▶ **Activity**
Please make an exact copy of the listing, without the pictures.

*** Data for this task ***

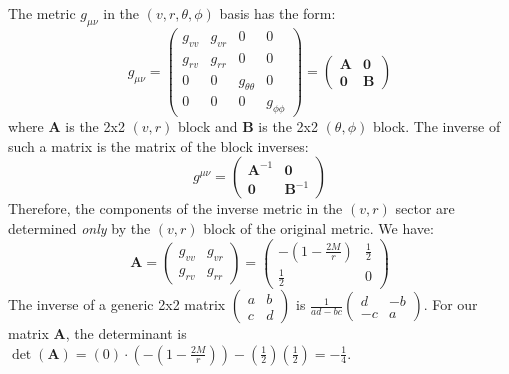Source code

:\begin{solution}
The metric $g_{\mu\nu}$ in the $(v, r, \theta, \phi)$ basis has the form:
\[
g_{\mu\nu} = 
\begin{pmatrix}
g_{vv} & g_{vr} & 0 & 0 \\
g_{rv} & g_{rr} & 0 & 0 \\
0 & 0 & g_{\theta\theta} & 0 \\
0 & 0 & 0 & g_{\phi\phi}
\end{pmatrix}
=
\begin{pmatrix}
\mathbf{A} & \mathbf{0} \\
\mathbf{0} & \mathbf{B}
\end{pmatrix}
\]
where $\mathbf{A}$ is the 2x2 $(v, r)$ block and $\mathbf{B}$ is the 2x2 $(\theta, \phi)$ block. The inverse of such a matrix is the matrix of the block inverses:
\[
g^{\mu\nu} = 
\begin{pmatrix}
\mathbf{A}^{-1} & \mathbf{0} \\
\mathbf{0} & \mathbf{B}^{-1}
\end{pmatrix}
\]
Therefore, the components of the inverse metric in the $(v, r)$ sector are determined \textit{only} by the $(v, r)$ block of the original metric. We have:
\[
\mathbf{A} = 
\begin{pmatrix}
g_{vv} & g_{vr} \\
g_{rv} & g_{rr}
\end{pmatrix}
=
\begin{pmatrix}
-(1 - \frac{2M}{r}) & \frac{1}{2} \\
\frac{1}{2} & 0
\end{pmatrix}
\]
The inverse of a generic 2x2 matrix $\begin{pmatrix} a & b \\ c & d \end{pmatrix}$ is $\frac{1}{ad-bc} \begin{pmatrix} d & -b \\ -c & a \end{pmatrix}$. For our matrix $\mathbf{A}$, the determinant is $\det(\mathbf{A}) = (0) \cdot (-(1-\frac{2M}{r})) - (\frac{1}{2})(\frac{1}{2}) = -\frac{1}{4}$.

\end{solution}

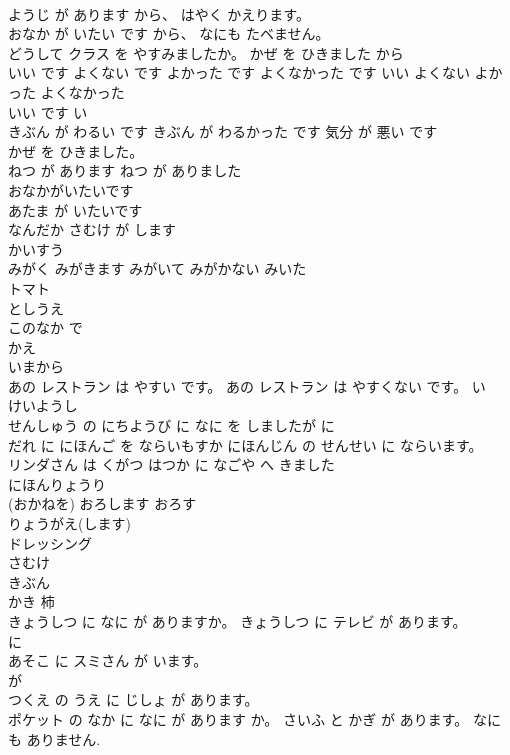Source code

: \documentclass[8pt]{extreport}
\begin{document}
\begin{CJK}{UTF8}{min}
\\	ようじ が あります から、 はやく かえります。	
\\	おなか が いたい です から、 なにも たベません。	
\\	どうして クラス を やすみましたか。 かぜ を ひきました から	
\\	いい です よくない です よかった です よくなかった です	いい よくない よかった よくなかった	
\\	いい です	い 
\\	きぶん が わるい です きぶん が わるかった です	気分 が 悪い です
\\	かぜ を ひきました。	
\\	ねつ が あります ねつ が ありました	
\\	おなかがいたいです	
\\	あたま が いたいです	
\\	なんだか さむけ が します	
\\	かいすう	
\\	みがく	みがきます	みがいて	みがかない	みいた	
\\	トマト	
\\	としうえ	
\\	このなか で	
\\	かえ	
\\	いまから	
\\	あの レストラン は やすい です。 あの レストラン は やすくない です。	い 
\\	けいようし
\\	せんしゅう の にちようび に なに を しましたが	に 
\\	だれ に にほんご を ならいもすか にほんじん の せんせい に ならいます。	
\\	リンダさん は くがつ はつか に なごや へ きました	
\\	にほんりょうり	
\\	(おかねを) おろします	おろす 
\\	りょうがえ(します)	
\\	ドレッシング	
\\	さむけ	
\\	きぶん	
\\	かき	柿
\\	きょうしつ に なに が ありますか。 きょうしつ に テレビ が あります。	
\\	に 
\\	あそこ に スミさん が います。	
\\	が 
\\	つくえ の うえ に じしょ が あります。	
\\	ポケット の なか に なに が あります か。 さいふ と かぎ が あります。 なに も ありません.	

\end{CJK}
\end{document}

*** End of Data for this task ***

▶ **Response**
Source code

:\begin{solution}
The metric $g_{\mu\nu}$ in the $(v, r, \theta, \phi)$ basis has the form:
\[
g_{\mu\nu} = 
\begin{pmatrix}
g_{vv} & g_{vr} & 0 & 0 \\
g_{rv} & g_{rr} & 0 & 0 \\
0 & 0 & g_{\theta\theta} & 0 \\
0 & 0 & 0 & g_{\phi\phi}
\end{pmatrix}
=
\begin{pmatrix}
\mathbf{A} & \mathbf{0} \\
\mathbf{0} & \mathbf{B}
\end{pmatrix}
\]
where $\mathbf{A}$ is the 2x2 $(v, r)$ block and $\mathbf{B}$ is the 2x2 $(\theta, \phi)$ block. The inverse of such a matrix is the matrix of the block inverses:
\[
g^{\mu\nu} = 
\begin{pmatrix}
\mathbf{A}^{-1} & \mathbf{0} \\
\mathbf{0} & \mathbf{B}^{-1}
\end{pmatrix}
\]
Therefore, the components of the inverse metric in the $(v, r)$ sector are determined \textit{only} by the $(v, r)$ block of the original metric. We have:
\[
\mathbf{A} = 
\begin{pmatrix}
g_{vv} & g_{vr} \\
g_{rv} & g_{rr}
\end{pmatrix}
=
\begin{pmatrix}
-(1 - \frac{2M}{r}) & \frac{1}{2} \\
\frac{1}{2} & 0
\end{pmatrix}
\]
The inverse of a generic 2x2 matrix $\begin{pmatrix} a & b \\ c & d \end{pmatrix}$ is $\frac{1}{ad-bc} \begin{pmatrix} d & -b \\ -c & a \end{pmatrix}$. For our matrix $\mathbf{A}$, the determinant is $\det(\mathbf{A}) = (0) \cdot (-(1-\frac{2M}{r})) - (\frac{1}{2})(\frac{1}{2}) = -\frac{1}{4}$.

\end{solution}

Source code

: \documentclass[8pt]{extreport}
\begin{document}
\begin{CJK}{UTF8}{min}
\\	ようじ が あります から、 はやく かえります。	
\\	おなか が いたい です から、 なにも たベません。	
\\	どうして クラス を やすみましたか。 かぜ を ひきました から	
\\	いい です よくない です よかった です よくなかった です	いい よくない よかった よくなかった	
\\	いい です	い 
\\	きぶん が わるい です きぶん が わるかった です	気分 が 悪い です
\\	かぜ を ひきました。	
\\	ねつ が あります ねつ が ありました	
\\	おなかがいたいです	
\\	あたま が いたいです	
\\	なんだか さむけ が します	
\\	かいすう	
\\	みがく	みがきます	みがいて	みがかない	みいた	
\\	トマト	
\\	としうえ	
\\	このなか で	
\\	かえ	
\\	いまから	
\\	あの レストラン は やすい です。 あの レストラン は やすくない です。	い 
\\	けいようし
\\	せんしゅう の にちようび に なに を しましたが	に 
\\	だれ に にほんご を ならいもすか にほんじん の せんせい に ならいます。	
\\	リンダさん は くがつ はつか に なごや へ きました	
\\	にほんりょうり	
\\	(おかねを) おろします	おろす 
\\	りょうがえ(します)	
\\	ドレッシング	
\\	さむけ	
\\	きぶん	
\\	かき	柿
\\	きょうしつ に なに が ありますか。 きょうしつ に テレビ が あります。	
\\	に 
\\	あそこ に スミさん が います。	
\\	が 
\\	つくえ の うえ に じしょ が あります。	
\\	ポケット の なか に なに が あります か。 さいふ と かぎ が あります。 なに も ありません.	

\end{CJK}
\end{document}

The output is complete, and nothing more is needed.